━━━ DATA FOR ANALYSIS ━━━
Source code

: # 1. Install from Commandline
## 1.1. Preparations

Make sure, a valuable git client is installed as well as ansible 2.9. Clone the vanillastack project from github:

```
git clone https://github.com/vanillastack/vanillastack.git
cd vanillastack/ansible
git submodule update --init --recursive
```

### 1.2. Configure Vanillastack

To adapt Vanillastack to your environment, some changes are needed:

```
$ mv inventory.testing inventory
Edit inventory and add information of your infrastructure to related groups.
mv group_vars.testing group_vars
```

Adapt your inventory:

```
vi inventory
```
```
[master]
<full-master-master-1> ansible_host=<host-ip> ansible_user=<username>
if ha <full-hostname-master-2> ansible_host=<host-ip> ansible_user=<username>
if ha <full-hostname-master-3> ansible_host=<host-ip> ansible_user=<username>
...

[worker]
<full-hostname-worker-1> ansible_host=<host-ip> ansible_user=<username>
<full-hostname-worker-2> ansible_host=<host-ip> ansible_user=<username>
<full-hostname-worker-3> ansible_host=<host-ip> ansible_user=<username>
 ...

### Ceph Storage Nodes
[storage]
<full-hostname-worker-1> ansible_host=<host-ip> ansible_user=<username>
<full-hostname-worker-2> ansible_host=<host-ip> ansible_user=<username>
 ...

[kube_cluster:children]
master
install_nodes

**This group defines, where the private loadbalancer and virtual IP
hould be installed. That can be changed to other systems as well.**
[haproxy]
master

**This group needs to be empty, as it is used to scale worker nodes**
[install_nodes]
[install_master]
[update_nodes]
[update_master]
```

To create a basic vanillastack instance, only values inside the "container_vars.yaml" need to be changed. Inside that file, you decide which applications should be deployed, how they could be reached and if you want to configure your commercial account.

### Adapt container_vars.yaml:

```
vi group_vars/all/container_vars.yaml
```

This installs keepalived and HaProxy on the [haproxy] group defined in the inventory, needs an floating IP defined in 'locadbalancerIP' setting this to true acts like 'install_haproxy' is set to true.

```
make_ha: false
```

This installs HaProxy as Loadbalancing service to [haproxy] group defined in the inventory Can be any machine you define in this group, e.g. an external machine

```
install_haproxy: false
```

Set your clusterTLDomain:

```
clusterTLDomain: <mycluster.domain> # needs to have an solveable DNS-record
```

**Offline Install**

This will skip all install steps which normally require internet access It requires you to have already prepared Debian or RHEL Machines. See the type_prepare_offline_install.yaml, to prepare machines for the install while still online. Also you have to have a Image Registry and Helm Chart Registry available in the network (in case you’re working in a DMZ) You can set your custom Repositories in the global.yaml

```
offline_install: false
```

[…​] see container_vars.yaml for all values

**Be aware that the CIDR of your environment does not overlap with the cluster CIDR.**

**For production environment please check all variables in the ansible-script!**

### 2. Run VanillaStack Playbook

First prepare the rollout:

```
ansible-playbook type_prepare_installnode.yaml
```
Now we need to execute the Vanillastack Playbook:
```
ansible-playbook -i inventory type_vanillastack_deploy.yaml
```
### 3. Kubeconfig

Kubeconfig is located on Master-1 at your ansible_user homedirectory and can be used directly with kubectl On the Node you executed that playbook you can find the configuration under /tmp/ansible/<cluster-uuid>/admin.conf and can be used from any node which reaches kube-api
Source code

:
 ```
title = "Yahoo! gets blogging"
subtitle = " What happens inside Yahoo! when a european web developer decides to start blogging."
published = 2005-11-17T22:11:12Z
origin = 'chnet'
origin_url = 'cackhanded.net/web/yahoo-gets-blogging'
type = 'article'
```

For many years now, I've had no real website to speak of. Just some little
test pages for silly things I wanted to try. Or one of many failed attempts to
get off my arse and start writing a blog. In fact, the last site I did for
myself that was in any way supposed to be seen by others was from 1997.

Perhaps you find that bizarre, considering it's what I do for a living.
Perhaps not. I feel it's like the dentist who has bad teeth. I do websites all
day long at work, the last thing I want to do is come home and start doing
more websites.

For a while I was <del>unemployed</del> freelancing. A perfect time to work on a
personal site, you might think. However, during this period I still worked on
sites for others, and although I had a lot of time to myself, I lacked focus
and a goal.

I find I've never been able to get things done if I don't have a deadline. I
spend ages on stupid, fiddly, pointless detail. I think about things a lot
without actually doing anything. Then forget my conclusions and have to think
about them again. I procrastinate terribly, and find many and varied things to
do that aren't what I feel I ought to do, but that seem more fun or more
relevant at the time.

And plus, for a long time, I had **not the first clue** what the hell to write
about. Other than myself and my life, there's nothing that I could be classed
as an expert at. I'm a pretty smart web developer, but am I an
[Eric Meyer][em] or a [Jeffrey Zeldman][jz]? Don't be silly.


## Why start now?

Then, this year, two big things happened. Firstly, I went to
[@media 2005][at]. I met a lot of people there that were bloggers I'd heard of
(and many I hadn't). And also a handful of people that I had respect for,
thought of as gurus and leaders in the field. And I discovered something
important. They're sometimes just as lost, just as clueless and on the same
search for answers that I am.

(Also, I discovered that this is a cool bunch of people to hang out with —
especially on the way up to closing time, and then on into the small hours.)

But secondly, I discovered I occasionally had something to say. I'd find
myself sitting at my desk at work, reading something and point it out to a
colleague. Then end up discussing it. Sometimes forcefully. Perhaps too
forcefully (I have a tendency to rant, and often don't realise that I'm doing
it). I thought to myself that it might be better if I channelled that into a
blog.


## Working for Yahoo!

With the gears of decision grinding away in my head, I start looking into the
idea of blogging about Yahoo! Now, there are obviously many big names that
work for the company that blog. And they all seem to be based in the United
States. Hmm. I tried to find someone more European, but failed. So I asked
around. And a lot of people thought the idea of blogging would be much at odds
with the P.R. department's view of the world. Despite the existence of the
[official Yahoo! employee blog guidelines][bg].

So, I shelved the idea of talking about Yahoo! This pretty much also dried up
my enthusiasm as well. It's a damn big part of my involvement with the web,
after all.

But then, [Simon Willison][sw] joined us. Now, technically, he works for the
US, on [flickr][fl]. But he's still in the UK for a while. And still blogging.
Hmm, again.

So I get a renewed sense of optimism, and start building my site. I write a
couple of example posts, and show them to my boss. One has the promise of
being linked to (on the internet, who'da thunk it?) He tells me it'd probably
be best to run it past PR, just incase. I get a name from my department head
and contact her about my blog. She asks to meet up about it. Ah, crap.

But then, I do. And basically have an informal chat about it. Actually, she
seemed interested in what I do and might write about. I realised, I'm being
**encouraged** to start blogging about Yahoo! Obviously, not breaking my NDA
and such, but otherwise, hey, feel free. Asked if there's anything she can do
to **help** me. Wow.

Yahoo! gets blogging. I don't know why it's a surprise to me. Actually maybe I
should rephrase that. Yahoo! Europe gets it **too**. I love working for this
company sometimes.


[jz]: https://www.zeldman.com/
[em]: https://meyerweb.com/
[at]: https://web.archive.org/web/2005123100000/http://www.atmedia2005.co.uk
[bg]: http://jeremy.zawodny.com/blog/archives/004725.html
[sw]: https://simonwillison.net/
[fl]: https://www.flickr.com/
━━━
Take every line above that includes "company" and list it.

## RESULT BELOW:
work for the company that blog. And they all seem to be based in the United
company sometimes.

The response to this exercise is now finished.